Minimnya pengalaman dan rekam jejak yang tidak mengagumkan langsung nampak ketika dia tidak mampu memenuhi janjinya menyusun tkabinet dalam waktu sesingkat-singkatnya. Dia gagal memenuhi janjinya menyusun kabinet ramping karena jumlah menteri sama dengan kabinet SBY. Dia juga gagal memenuhi janjinya bahwa kabinetnya akan diisi kaum profesional karena separuh menteri kabinetnya orang parpol.
Selanjutnya dia gamang memimpin pemerintah dan negara besar ini. Ketika pidato bagus di forum internasional, staf kepresiden mengaku bahwa merekalah yang menyusun pidato. Ketika Jokowi salah sebut tempat lahir Bung Karno staf kepresidenan diam saja. Juga ketika undangan pelantikan BIN yang salah tulis kepanjangan BIN.
Berbagai keputusan yang berkaitan dengan kebijakan nasional dan kebijakan pemerintah selalu terlambat karena Presiden harus mendengar dari banyak pihak. Bukan rakyat saja yang meragukan kemampuan Presiden melainkan menterinya sendiri pun meragukan kemampuan presidennya dengan mengatakan, Presiden ngerti nggak? Jangan-jangan Presiden nggak ngerti apa-apa2? Ini yang terekam media.

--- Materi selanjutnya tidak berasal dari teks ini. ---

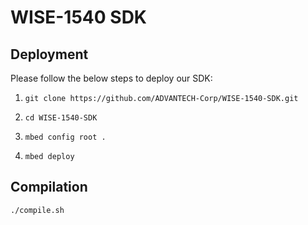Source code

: # WISE-1540 SDK

## Deployment

Please follow the below steps to deploy our SDK:

1. `git clone https://github.com/ADVANTECH-Corp/WISE-1540-SDK.git`

1. `cd WISE-1540-SDK`

1. `mbed config root .`

1. `mbed deploy`

## Compilation

`./compile.sh`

Itulah beberapa hal yang menunjukkan bahwa rekam jejak seorang pemimpin apalagi Presiden itu penting. Seorang facebooker mengatakan bukan salah Jokowi, tetapi salah rakyat yang memilihnya. Kita sabar saja. Semoga lima tahun yang akan datang ada calon presiden yang berpengalaman tetapi disukai dan dipilih rakyat. Semoga.